4. How can we know we have a CD oil?
Oil quality and type have to be assured by the oil supplier. You can obtain the suppliers’ brand names for CD oil by using Caterpillar Form GEG05044-02, which lists the various oil brands and their quality.
5. Why is there more wear due to sulfur in the past 2 years?
There are several causes:
A. Diesel fuel standards in most countries have always permitted 1% fuel sulfur. However, in the past, fuel suppliers have provided a product under this limit. Now, it is doubtful whether refiners can continue to supply lower sulfur fuel while sulfur increases in the crude supply. Many are now supplying fuel containing almost 1% sulfur.
B. Many users have neglected to change oil according to our recommendations. They had little trouble as long as fuel sulfur was near .6%. Now, with fuel sulfur between .8% and 1.1%, they are experiencing considerable trouble.
C. U.S. and European contractors are moving into jobs in areas with lower quality fuels. Until maintenance practices (such as oil changes) are adjustd to local conditions, heavy wear occurs.
D. If high sulfur fuel is used in an engine with high oil consumption, you may get by with no problems if the shorter change intervals are not used because the continued additions of new oil keep the existing oil in good condition. If a rebuilt engine or a new machine is used with the same extended oil change intervals, problems will result. The new or rebuilt engine will not require much oil addition. This allows the oil condition to deteriorate seriously with the extended change intervals.
6. Why is there so much difference between .5% fuel sulfur and 1.0% fuel sulfur?
Wear is caused by sulfuric acid. The formation of sulfuric acid depends on condensation of sulfur trioxide gas. The condensation point (dew point) varies with the sulfur percentage.
At .4% to .5% sulfur range most of the sulfur trioxide passes out of the engine as gas. As sulfur percentage increases, the dew point becomes higher than engine operating temperature so more acid condenses. Therefore, it is most important to keep the engine cooling system temperature as high as possible and not less than 165°F (75°C).
The wear caused by sulfur, therefore, does not follow a straight line variation. Wear when using fuel with 1% sulfur is at least four times as severe as .5% sulfur.
7. How do I determine the fuel sulfur percentage in fuels available in our service area?
Ask the fuel supplier. He should get this information for you. Use Caterpillar Form SEHS7067 which lists fuel standards and see if any apply to your area. If none of the standards apply, assume you are using 1% fuel sulfur Or, contact the refineries.
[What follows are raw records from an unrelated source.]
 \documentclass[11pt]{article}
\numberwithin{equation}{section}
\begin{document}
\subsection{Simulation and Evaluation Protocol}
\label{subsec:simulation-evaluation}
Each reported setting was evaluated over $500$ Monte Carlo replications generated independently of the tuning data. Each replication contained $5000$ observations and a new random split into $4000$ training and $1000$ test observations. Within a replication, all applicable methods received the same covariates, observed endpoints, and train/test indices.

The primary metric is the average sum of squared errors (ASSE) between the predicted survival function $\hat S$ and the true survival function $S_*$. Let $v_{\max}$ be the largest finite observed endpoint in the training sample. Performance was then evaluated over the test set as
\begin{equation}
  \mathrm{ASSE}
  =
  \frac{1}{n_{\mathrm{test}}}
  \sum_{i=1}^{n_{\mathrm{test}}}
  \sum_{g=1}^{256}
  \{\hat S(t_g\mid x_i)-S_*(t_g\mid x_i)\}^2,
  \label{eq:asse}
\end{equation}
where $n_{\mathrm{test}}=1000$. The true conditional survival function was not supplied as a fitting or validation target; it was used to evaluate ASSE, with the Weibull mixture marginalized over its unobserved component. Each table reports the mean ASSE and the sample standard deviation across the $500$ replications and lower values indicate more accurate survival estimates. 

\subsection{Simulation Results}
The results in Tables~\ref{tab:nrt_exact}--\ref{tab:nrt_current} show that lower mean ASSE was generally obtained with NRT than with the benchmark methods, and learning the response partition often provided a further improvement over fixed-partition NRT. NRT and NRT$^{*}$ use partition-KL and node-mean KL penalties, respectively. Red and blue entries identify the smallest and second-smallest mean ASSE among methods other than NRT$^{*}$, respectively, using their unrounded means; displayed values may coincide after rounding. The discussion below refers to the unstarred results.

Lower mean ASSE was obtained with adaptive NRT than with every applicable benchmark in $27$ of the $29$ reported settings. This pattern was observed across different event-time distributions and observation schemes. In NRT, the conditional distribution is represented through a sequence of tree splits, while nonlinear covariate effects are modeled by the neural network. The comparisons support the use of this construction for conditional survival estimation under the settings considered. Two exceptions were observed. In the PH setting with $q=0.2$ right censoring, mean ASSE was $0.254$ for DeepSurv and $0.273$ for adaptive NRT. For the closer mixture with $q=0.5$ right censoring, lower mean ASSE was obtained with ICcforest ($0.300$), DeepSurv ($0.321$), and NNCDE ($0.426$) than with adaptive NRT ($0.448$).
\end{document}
If possible, have a private laboratory make a test for fuel sulfur. Use test procedures ASTM D1552, D1266, or D129. Fuel sulfur cannot be measured with litmus paper or any simple process.
8. Why are some engines affected much more severely than others?
The ratio of oil sump capacity to horsepower cannot be kept constant for all machines.
For example, the D6D Tractor uses the Caterpillar 3306 Engine with a turbocharger. Thus, the Cat standard oil change interval of 250 hours for turbocharged engines is recommended, even though the engine is set for 140 HP. This engine in the similar 3306 Industrial version can have an approved setting of 250 HP, but uses the same oil pan (sump) and the oil change interval is also 250 hours. When the oil pan is designed for 250 HP and the same pan size is used on the same engine at 140 HP, the engine with the low HP setting will consume considerably less fuel, and therefore considerably less sulfur, than the same engine with the higher HP setting.
It is not possible to select the optimum oil change interval for all applications. We recommend the standard, easy-to-remember oil change intervals of 250 hours for turbocharged engines and 500 hours for naturally aspirated engines. However, it is important to remember that all engines will not respond similarly to the longer oil change intervals when high sulfur fuels are used.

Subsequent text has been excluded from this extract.